Questionamento é de Mário Campos Filho, presidente da Siamig

Foto: Divulgação

Como o sistema da venda direta de etanol hidratado será implantada?

Essa é uma das preocupações de Mário Campos Filho, presidente da Associação das Indústrias Sucroenergéticas de Minas Gerais (Siamig) em relação à proposta.

Em entrevista ao JornalCana, o executivo apresenta suas observações sobre a proposta.

A Siamig tem participado de reuniões com representantes do Governo Federal sobre a proposta de venda direta de etanol hidratado pelas unidades produtoras?

Mário Campos Filho – Após o debate da venda direta se tornar público, o presidente Jair Bolsonaro determinou que o assunto prosseguisse, a fim de viabilizar o sistema.

Então, achamos que não é o caso de ser favorável ou contrário.

Mas a preocupação é como esse sistema entraria em funcionamento e como essa alternativa poderá ser utilizada por qualquer produtor.

Isso sem que prejudique todos aqueles que já produzem etanol e por alguma razão não irão se utilizar do mecanismo.

Assim, a posição da Siamig é contrária a qualquer definição por parte do governo que traga para a cadeia produtiva todo o recolhimento dos impostos, a chamada monofasia tributária.

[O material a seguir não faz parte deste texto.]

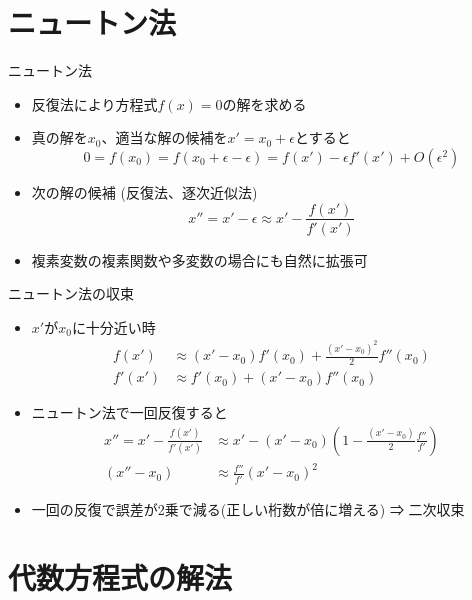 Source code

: \documentclass[dvipdfmx]{beamer}
\begin{document}
\section{ニュートン法}

\begin{frame}[t,fragile]{ニュートン法}
  \begin{itemize}
    \setlength{\itemsep}{1em}
  \item 反復法により方程式$f(x)=0$の解を求める
  \item 真の解を$x_0$、適当な解の候補を$x'=x_0+\epsilon$とすると
    \[
    0 = f(x_0) = f(x_0+\epsilon-\epsilon) = f(x') - \epsilon f'(x') + O(\epsilon^2)
    \]
  \item 次の解の候補 (反復法、逐次近似法)
    \[
    x'' = x'-\epsilon \approx x' - \frac{f(x')}{f'(x')}
    \]
  \item 複素変数の複素関数や多変数の場合にも自然に拡張可
  \end{itemize}
\end{frame}

\begin{frame}[t,fragile]{ニュートン法の収束}
  \begin{itemize}
    \setlength{\itemsep}{1em}
  \item $x'$が$x_0$に十分近い時
    \begin{align*}
      f(x') &\approx (x'-x_0) f'(x_0) + \frac{(x' - x_0)^2}{2} f''(x_0) \\
      f'(x') &\approx f'(x_0) + (x' - x_0) f''(x_0)
    \end{align*}
  \item ニュートン法で一回反復すると
    \begin{align*}
      x'' =  x' - \frac{f(x')}{f'(x')} &\approx x' - (x'-x_0)(1-\frac{(x'-x_0)}{2}\frac{f''}{f'}) \\
      (x''-x_0) &\approx \frac{f''}{f'} (x' - x_0)^2
    \end{align*}
    \item 一回の反復で誤差が2乗で減る(正しい桁数が倍に増える) ⇒ 二次収束
  \end{itemize}
\end{frame}

\section{代数方程式の解法}
\end{document}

Entendemos que esse sistema tributário poderá prejudicar o segmento por dois motivos.

O primeiro é que não há garantia, dado que o mercado ainda continuará de forma majoritária na venda convencional produtor/ distribuidor, que o produtor conseguirá repassar esse aumento de carga tributária para os demais elos da cadeia.

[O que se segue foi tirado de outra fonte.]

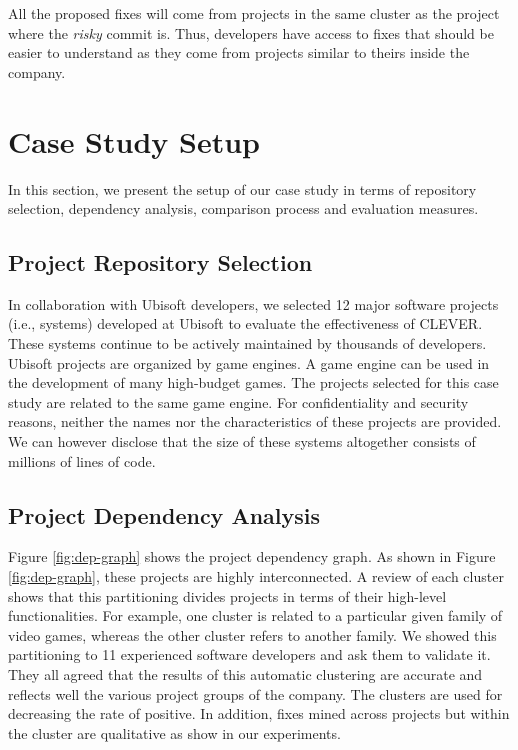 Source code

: \documentclass[sigconf]{acmart}
\begin{document}
All the proposed fixes will come from projects in the same cluster as
the project where the \emph{risky} commit is. Thus, developers have
access to fixes that should be easier to understand as they come from
projects similar to theirs inside the company.

\section{Case Study Setup}\label{sec:exp}

In this section, we present the setup of our case study in terms of
repository selection, dependency analysis, comparison process and
evaluation measures.

\subsection{Project Repository Selection}\label{sec:rep}

In collaboration with Ubisoft developers, we selected 12 major software
projects (i.e., systems) developed at Ubisoft to evaluate the
effectiveness of CLEVER. These systems continue to be actively
maintained by thousands of developers. Ubisoft projects are organized by
game engines. A game engine can be used in the development of many
high-budget games. The projects selected for this case study are related
to the same game engine. For confidentiality and security reasons,
neither the names nor the characteristics of these projects are
provided. We can however disclose that the size of these systems
altogether consists of millions of lines of code.

\subsection{Project Dependency Analysis}\label{sec:dependencies}

Figure \ref{fig:dep-graph} shows the project dependency graph. As shown
in Figure \ref{fig:dep-graph}, these projects are highly interconnected.
A review of each cluster shows that this partitioning divides projects
in terms of their high-level functionalities. For example, one cluster
is related to a particular given family of video games, whereas the
other cluster refers to another family. We showed this partitioning to
11 experienced software developers and ask them to validate it. They all
agreed that the results of this automatic clustering are accurate and
reflects well the various project groups of the company. The clusters
are used for decreasing the rate of positive. In addition, fixes mined
across projects but within the cluster are qualitative as show in our
experiments.
\end{document}
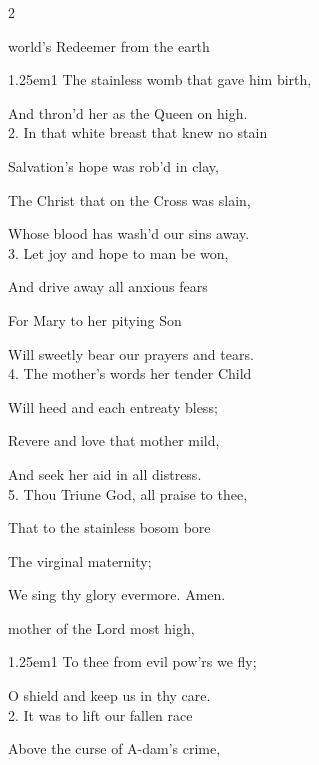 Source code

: \begin{paracol}{2}
\sloppy

\mattinsInvitatoryHymn
{} world’s Redeemer from the earth


\begin{hangparas}{1.25em}{1}
The stainless womb that gave him birth,

And thron'd her as the Queen on high.\\

2. In that white breast that knew no stain

Salvation’s hope was rob'd in clay,

The Christ that on the Cross was slain,

Whose blood has wash'd our sins away.\\

3. Let joy and hope to man be won,

And drive away all anxious fears

For Mary to her pitying Son

Will sweetly bear our prayers and tears.\\

4. The mother’s words her tender Child

Will heed and each entreaty bless;

Revere and love that mother mild,

And seek her aid in all distress.\\

5. Thou Triune God, all praise to thee,

That to the stainless bosom bore

The virginal maternity;

We sing thy glory evermore. Amen.
\end{hangparas}

\switchcolumn

\mattinsOfficeHymn
{} mother of the Lord most high,


\begin{hangparas}{1.25em}{1}
To thee from evil pow'rs we fly;

O shield and keep us in thy care.\\

2. It was to lift our fallen race

Above the curse of A-dam's crime,


\end{hangparas}
\end{paracol}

O segundo motivo recai, inclusive, sobre uma reclamação da própria Receita Federal com relação ao não pagamento e/ou sonegação hoje existente no setor de distribuição referente a parcela do tributo a ser recolhida.

Achamos que é uma obrigação do estado brasileiro correr atrás da regularização deste segmento e não se pode aceitar, por causa dessa dificuldade, que toda majoração da carga tributária recaia sobre o produtor.

Ao mesmo tempo não queremos que esses agentes sonegadores que estão hoje no setor de distribuição migrem para o setor de produção.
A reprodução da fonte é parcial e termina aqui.